Western blot analysis of head extracts reveals a 35% decrease in Aldolase protein levels in Aldm4 homozygotes normalized to the levels of triosephosphate isomerase (Tpi), another glycolytic enzyme that immediately follows Aldolase in the pathway (Fig 2B). In Df/Aldm4 flies, Aldolase levels are decreased by approximately 80%. These results confirm that Aldm4 is a hypomorphic allele and that the R60H mutation affects either the production or stability of the Aldolase mRNA or protein.

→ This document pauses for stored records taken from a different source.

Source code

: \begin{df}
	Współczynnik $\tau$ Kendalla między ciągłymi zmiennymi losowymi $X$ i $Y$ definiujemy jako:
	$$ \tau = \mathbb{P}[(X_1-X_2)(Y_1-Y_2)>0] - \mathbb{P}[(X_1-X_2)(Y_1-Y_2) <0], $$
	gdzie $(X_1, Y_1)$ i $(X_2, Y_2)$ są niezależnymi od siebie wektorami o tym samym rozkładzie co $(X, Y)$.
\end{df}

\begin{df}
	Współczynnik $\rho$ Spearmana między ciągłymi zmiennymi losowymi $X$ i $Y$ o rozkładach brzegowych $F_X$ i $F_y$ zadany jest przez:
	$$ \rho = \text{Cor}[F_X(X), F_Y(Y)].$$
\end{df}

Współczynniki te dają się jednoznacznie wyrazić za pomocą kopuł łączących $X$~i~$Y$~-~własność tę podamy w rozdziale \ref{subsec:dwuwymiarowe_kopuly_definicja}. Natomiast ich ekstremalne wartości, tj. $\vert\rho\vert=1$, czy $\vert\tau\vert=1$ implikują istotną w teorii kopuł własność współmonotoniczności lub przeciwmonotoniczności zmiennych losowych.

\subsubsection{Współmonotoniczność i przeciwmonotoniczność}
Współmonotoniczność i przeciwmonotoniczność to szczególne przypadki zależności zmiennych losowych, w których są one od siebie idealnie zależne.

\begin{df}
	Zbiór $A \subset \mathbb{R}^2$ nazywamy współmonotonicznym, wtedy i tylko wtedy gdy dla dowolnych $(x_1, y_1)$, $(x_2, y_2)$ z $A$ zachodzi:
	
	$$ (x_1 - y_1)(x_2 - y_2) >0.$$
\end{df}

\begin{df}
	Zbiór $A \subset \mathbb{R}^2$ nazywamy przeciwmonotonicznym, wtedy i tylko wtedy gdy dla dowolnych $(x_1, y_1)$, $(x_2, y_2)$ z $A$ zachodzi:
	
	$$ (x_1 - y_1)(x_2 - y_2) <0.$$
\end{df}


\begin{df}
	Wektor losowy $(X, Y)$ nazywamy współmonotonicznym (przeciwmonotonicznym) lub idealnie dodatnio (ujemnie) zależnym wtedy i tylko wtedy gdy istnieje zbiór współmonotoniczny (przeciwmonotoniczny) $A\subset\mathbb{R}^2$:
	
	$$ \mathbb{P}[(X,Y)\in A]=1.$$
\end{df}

Aldolase plays an essential role in glycolysis, catalyzing the conversion of fructose 1,6-bisphosphate to dihydoxyacetone phosphate (DHAP) and glyceradehyde-3-phosphate (GAP), which are further catabolized to pyruvate (the TCA cycle fuel), ATP and NADH. It is expected that any disruption of Aldolase activity should lead to a decreased ability to maintain normal levels of cellular energy. To test whether the Aldm4 R60H mutation causes a reduction of Aldolase activity, we assayed total ATP levels in mutant flies. Aldm4 homozygotes exhibit a roughly 50% reduction in steady-state ATP levels. This reduction is similar to that observed in flies carrying only a single normal allele of Aldolase, Df(Ald)/+ (Fig 2C) consistent with the conclusion that Aldm4 is hypomorphic mutation. Moreover, ATP levels are further reduced in Df(Ald)/Aldm4 flies compared with Df(Ald)/+. Together these data show that the R60H mutation in Aldolase reduces ATP levels, by causing a decrease in Aldolase protein levels and perhaps by reducing enzymatic activity as well.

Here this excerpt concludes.